Un rescripto, emanado de la autoridad militar de Verona, declaraba á los propietarios responsables de cualquier cartel revolucionario fijado en las paredes de sus casas: en Mantua y en Pavía se obligaba al público á ir al teatro y á los espectáculos, condenándole á indemnizar á los empresarios de las pérdidas que con su ausencia se les ocasionaba: se imponía contribuciones muy crecidas á los ricos, y sus palacios, convertidos en cuarteles, eran tristemente devastados por las tropas: los pueblos á que pertenecían los conscritos refractarios ó desertores, eran castigados con enormes multas: era conducido ante un tribunal de guerra, y fusilado en el acto, aquel en cuyo poder se encontraba un arma: las ejecuciones eran repetidas y numerosas; pasaron de cincuenta mil los habitantes del reino lombardo-veneto que se vieron obligados á emigrar. Brescia fué pasada literalmente á sangre y á fuego por el general Haynau, el mismo que tan funestamente célebre debía de hacerse luego en Hungría: en las plazas de Milán se levantaban públicos tablados donde se azotaba cruelmente á todos los que, hombres ó mujeres, se negaban á tomar parte en los festejos destinados á celebrar los días del emperador ó á conmemorar recuerdos del imperio: las cárceles de Verona. Mantua y Milán rebosaban de presos: las poblaciones en donde ocurría algún movimiento revolucionario quedaban obligadas á mantener, durante toda su vida, á las familias de los soldados muertos ó heridos; por fin, la cárcel de Spielberg, la espantable cárcel de Silvio Pellico, de Confalonieri y del marqués Pallavicini, se alzaba ante los pueblos oprimidos como fantasma sangriento y como sombría y aterradora amenaza para aquellos italianos que se atrevían á cometer el crimen de ser adictos y fieles á su patria.

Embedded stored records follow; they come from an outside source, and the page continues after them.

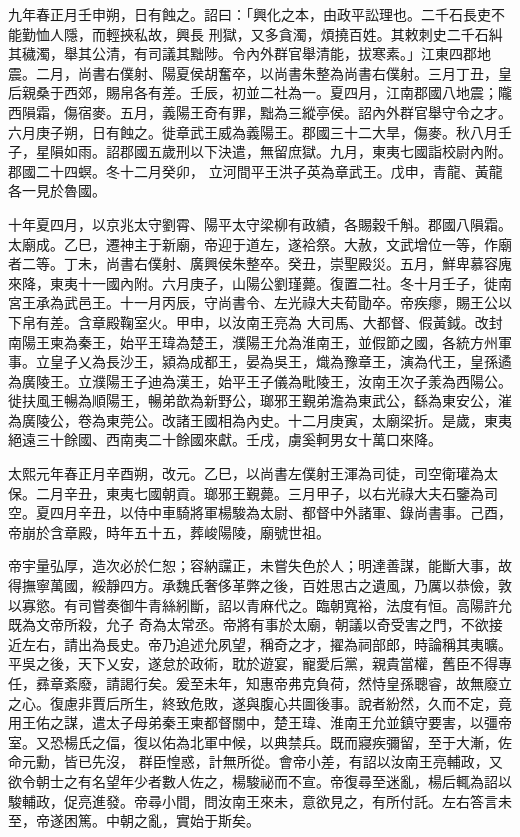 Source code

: \begin{pinyinscope}
 九年春正月壬申朔，日有蝕之。詔曰：「興化之本，由政平訟理也。二千石長吏不能勤恤人隱，而輕挾私故，興長
 刑獄，又多貪濁，煩撓百姓。其敕刺史二千石糾其穢濁，舉其公清，有司議其黜陟。令內外群官舉清能，拔寒素。」江東四郡地震。二月，尚書右僕射、陽夏侯胡奮卒，以尚書朱整為尚書右僕射。三月丁丑，皇后親桑于西郊，賜帛各有差。壬辰，初並二社為一。夏四月，江南郡國八地震；隴西隕霜，傷宿麥。五月，義陽王奇有罪，黜為三縱亭侯。詔內外群官舉守令之才。六月庚子朔，日有蝕之。徙章武王威為義陽王。郡國三十二大旱，傷麥。秋八月壬子，星隕如雨。詔郡國五歲刑以下決遣，無留庶獄。九月，東夷七國詣校尉內附。郡國二十四螟。冬十二月癸卯，
 立河間平王洪子英為章武王。戊申，青龍、黃龍各一見於魯國。



 十年夏四月，以京兆太守劉霄、陽平太守梁柳有政績，各賜穀千斛。郡國八隕霜。太廟成。乙巳，遷神主于新廟，帝迎于道左，遂袷祭。大赦，文武增位一等，作廟者二等。丁未，尚書右僕射、廣興侯朱整卒。癸丑，崇聖殿災。五月，鮮卑慕容廆來降，東夷十一國內附。六月庚子，山陽公劉瑾薨。復置二社。冬十月壬子，徙南宮王承為武邑王。十一月丙辰，守尚書令、左光祿大夫荀勖卒。帝疾瘳，賜王公以下帛有差。含章殿鞠室火。甲申，以汝南王亮為
 大司馬、大都督、假黃鉞。改封南陽王柬為秦王，始平王瑋為楚王，濮陽王允為淮南王，並假節之國，各統方州軍事。立皇子乂為長沙王，潁為成都王，晏為吳王，熾為豫章王，演為代王，皇孫遹為廣陵王。立濮陽王子迪為漢王，始平王子儀為毗陵王，汝南王次子羕為西陽公。徙扶風王暢為順陽王，暢弟歆為新野公，瑯邪王覲弟澹為東武公，繇為東安公，漼為廣陵公，卷為東莞公。改諸王國相為內史。十二月庚寅，太廟梁折。是歲，東夷絕遠三十餘國、西南夷二十餘國來獻。壬戌，虜奚軻男女十萬口來降。



 太熙元年春正月辛酉朔，改元。乙巳，以尚書左僕射王渾為司徒，司空衛瓘為太保。二月辛丑，東夷七國朝貢。瑯邪王覲薨。三月甲子，以右光祿大夫石鑒為司空。夏四月辛丑，以侍中車騎將軍楊駿為太尉、都督中外諸軍、錄尚書事。己酉，帝崩於含章殿，時年五十五，葬峻陽陵，廟號世祖。



 帝宇量弘厚，造次必於仁恕；容納讜正，未嘗失色於人；明達善謀，能斷大事，故得撫寧萬國，綏靜四方。承魏氏奢侈革弊之後，百姓思古之遺風，乃厲以恭儉，敦以寡慾。有司嘗奏御牛青絲紖斷，詔以青麻代之。臨朝寬裕，法度有恒。高陽許允既為文帝所殺，允子
 奇為太常丞。帝將有事於太廟，朝議以奇受害之門，不欲接近左右，請出為長史。帝乃追述允夙望，稱奇之才，擢為祠部郎，時論稱其夷曠。平吳之後，天下乂安，遂怠於政術，耽於遊宴，寵愛后黨，親貴當權，舊臣不得專任，彞章紊廢，請謁行矣。爰至未年，知惠帝弗克負荷，然恃皇孫聰睿，故無廢立之心。復慮非賈后所生，終致危敗，遂與腹心共圖後事。說者紛然，久而不定，竟用王佑之謀，遣太子母弟秦王柬都督關中，楚王瑋、淮南王允並鎮守要害，以彊帝室。又恐楊氏之偪，復以佑為北軍中候，以典禁兵。既而寢疾彌留，至于大漸，佐命元勳，皆已先沒，
 群臣惶惑，計無所從。會帝小差，有詔以汝南王亮輔政，又欲令朝士之有名望年少者數人佐之，楊駿祕而不宣。帝復尋至迷亂，楊后輒為詔以駿輔政，促亮進發。帝尋小間，問汝南王來未，意欲見之，有所付託。左右答言未至，帝遂困篤。中朝之亂，實始于斯矣。




\end{pinyinscope}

Tal era entonces Italia, y á tales extremidades hubo de llegar. Cuna de la civilización europea, madre de las artes, de las ciencias y de las letras, patria de hombres que se llamaron Virgilio ó César, Dante ó Rafael, Petrarca ó Maquiavelo, Bocaccio ó Vico, Canova ó Galileo, Miguel Ángel ó Volta, Tasso ó Bellini, acabó por perder su nacionalidad, viendo á la Europa del Norte arrojarse sobre ella como hambrienta fiera.

No parecía sino que Dios hubiese querido castigar á aquel pueblo por haber dictado leyes al mundo. Desde antes de la Edad media estaba convertido el país en una especie de circo donde iban á luchar los contendientes de todo el mundo, y también en una especie de banquete, al cual, una tras otra, acudían las naciones europeas ganosas de tomar parte en el festín.

En la época de 1848 á que me refiero, yo era joven aun y estudiante, vivía en Barcelona, mi patria, y me juntaba con otros jóvenes como yo, entusiastas y amantes de Italia, á la cual nos inclinaba principalmente uno de nuestros amigos, hijo de un emigrado italiano. Llegamos á formar un grupo, al que nos permitíamos dar el nombre de Academia, y el hijo del emigrado se ofreció á enseñarnos el idioma del Lacio.

Nos reuníamos dos ó tres veces cada semana para tener lecturas en alta voz; buscábamos con afán periódicos italianos y noticias de aquel país; seguíamos el curso de las cosas, como si fuésemos de aquellas regiones y como si fuésemos también más entrados en años; sosteníamos á veces calurosos y apasionados debates sobre cosas referentes al país que tanto nos halagaba, y era nuestra lectura favorita Le mie prigioni de Silvio Pellico, libro entonces de gran boga, con lo cual y con saber que todos los del grupo blasonábamos de liberales, dicho queda hasta qué punto estallarían nuestro espíritu y nuestro corazón en manifestaciones de patriotismo y en derroches de entusiasmo.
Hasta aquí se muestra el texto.